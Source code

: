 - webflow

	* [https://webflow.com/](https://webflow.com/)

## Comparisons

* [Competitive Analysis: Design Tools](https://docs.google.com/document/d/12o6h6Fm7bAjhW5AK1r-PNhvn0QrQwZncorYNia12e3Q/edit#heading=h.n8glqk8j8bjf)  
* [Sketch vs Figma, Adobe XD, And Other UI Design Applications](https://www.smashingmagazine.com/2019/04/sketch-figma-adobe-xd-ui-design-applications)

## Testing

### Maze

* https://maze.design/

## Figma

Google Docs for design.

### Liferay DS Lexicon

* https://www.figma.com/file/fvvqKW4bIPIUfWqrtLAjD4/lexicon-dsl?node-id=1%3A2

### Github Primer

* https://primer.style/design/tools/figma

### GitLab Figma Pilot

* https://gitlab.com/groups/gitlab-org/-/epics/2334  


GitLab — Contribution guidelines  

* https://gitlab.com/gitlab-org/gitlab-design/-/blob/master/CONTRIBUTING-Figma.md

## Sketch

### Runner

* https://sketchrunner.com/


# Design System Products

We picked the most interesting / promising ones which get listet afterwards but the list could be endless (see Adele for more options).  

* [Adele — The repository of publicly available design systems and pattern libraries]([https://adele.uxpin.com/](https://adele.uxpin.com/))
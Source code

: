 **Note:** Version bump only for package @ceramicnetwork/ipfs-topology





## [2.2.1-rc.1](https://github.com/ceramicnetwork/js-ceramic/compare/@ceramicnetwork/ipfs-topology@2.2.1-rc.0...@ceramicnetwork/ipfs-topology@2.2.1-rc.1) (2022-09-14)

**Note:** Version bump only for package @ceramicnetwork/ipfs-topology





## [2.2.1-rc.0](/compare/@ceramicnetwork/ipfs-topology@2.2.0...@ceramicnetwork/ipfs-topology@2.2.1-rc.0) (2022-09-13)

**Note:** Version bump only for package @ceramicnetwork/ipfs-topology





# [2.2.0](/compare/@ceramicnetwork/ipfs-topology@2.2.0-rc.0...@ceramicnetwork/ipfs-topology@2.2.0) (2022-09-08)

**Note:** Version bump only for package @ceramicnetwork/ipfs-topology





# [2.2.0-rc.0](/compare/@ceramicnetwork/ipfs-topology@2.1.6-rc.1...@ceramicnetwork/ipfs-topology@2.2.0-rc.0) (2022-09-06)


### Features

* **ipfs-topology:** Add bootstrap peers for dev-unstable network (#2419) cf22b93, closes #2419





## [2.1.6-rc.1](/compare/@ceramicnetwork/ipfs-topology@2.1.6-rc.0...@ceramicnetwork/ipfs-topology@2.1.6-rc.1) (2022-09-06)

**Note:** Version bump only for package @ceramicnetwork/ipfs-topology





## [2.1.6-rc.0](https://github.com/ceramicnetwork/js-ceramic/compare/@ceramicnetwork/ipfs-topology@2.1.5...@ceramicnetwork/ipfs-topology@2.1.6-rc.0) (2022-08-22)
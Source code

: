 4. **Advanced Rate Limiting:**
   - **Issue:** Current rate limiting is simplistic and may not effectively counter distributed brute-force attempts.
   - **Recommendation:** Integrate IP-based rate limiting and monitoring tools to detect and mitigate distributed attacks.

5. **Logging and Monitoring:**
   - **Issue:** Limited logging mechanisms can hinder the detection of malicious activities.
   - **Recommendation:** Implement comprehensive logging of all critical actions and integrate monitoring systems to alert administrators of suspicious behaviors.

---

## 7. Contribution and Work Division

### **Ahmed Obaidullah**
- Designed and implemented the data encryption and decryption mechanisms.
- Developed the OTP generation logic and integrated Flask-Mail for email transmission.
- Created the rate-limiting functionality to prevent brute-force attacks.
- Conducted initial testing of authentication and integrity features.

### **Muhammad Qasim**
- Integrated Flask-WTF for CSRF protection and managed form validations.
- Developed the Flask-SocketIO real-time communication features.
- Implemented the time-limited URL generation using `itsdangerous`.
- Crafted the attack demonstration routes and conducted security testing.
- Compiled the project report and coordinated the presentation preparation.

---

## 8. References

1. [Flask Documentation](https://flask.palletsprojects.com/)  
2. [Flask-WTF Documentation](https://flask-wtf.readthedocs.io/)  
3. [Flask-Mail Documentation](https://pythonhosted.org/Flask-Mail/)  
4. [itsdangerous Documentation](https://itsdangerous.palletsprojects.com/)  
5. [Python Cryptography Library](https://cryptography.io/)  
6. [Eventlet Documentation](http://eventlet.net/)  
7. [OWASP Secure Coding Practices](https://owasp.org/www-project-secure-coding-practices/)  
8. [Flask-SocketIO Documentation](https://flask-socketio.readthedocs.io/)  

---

==

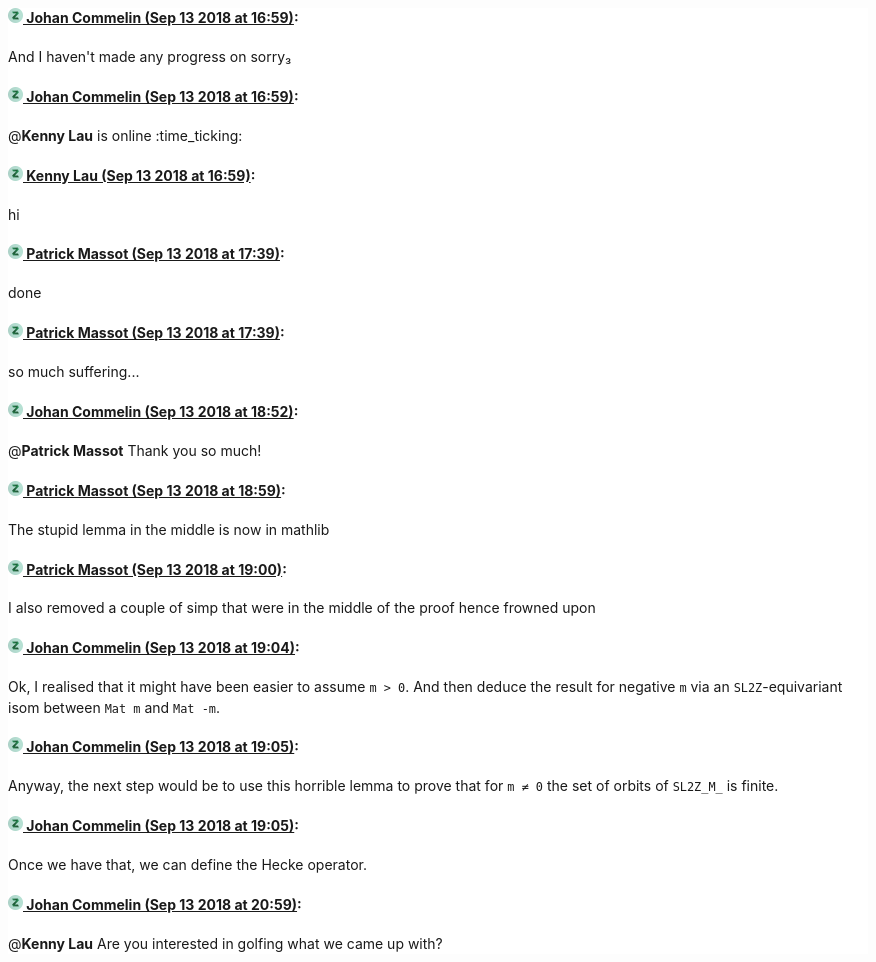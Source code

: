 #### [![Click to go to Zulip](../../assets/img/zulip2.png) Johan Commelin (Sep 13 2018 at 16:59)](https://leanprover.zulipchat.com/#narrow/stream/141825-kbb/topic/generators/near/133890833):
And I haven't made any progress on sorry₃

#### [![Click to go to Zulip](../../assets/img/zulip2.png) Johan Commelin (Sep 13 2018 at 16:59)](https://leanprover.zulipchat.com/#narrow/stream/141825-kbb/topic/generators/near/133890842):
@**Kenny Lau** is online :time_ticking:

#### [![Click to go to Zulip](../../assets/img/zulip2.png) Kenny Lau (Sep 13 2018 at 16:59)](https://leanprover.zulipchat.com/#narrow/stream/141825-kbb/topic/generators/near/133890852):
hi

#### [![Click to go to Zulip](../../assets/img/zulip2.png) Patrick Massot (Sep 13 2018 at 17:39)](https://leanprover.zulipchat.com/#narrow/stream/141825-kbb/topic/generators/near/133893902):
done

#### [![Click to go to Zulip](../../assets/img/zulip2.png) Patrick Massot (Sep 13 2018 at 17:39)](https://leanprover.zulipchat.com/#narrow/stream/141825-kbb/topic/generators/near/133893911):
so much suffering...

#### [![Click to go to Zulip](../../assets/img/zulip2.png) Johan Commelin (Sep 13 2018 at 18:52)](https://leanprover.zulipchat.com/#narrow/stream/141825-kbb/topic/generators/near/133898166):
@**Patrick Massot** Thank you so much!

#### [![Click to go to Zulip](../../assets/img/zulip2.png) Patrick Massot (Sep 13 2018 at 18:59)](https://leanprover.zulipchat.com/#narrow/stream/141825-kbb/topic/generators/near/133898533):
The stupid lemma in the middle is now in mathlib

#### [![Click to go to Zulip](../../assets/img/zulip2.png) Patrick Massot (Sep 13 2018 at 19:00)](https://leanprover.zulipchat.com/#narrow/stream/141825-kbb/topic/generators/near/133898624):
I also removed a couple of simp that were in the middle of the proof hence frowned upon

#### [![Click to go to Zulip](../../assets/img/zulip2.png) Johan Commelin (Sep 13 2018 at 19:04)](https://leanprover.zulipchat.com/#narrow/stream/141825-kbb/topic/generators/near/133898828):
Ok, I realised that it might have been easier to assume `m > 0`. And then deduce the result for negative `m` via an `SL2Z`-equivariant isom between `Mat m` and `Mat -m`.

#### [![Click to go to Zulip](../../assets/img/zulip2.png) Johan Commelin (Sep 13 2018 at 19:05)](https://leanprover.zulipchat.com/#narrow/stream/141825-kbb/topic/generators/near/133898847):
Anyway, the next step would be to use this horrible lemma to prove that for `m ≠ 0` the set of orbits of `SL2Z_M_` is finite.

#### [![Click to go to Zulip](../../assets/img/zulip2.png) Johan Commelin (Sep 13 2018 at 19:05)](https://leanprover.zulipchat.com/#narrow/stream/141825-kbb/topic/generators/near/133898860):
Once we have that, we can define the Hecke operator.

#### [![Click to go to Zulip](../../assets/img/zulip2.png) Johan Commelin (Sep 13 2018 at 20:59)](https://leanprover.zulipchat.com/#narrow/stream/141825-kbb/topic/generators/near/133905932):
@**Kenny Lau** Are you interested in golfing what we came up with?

Prompt> What lines of the material above contain "itsdangerous"? Return each of them.

Answer for this exercise>
- Implemented the time-limited URL generation using `itsdangerous`.
4. [itsdangerous Documentation](https://itsdangerous.palletsprojects.com/)  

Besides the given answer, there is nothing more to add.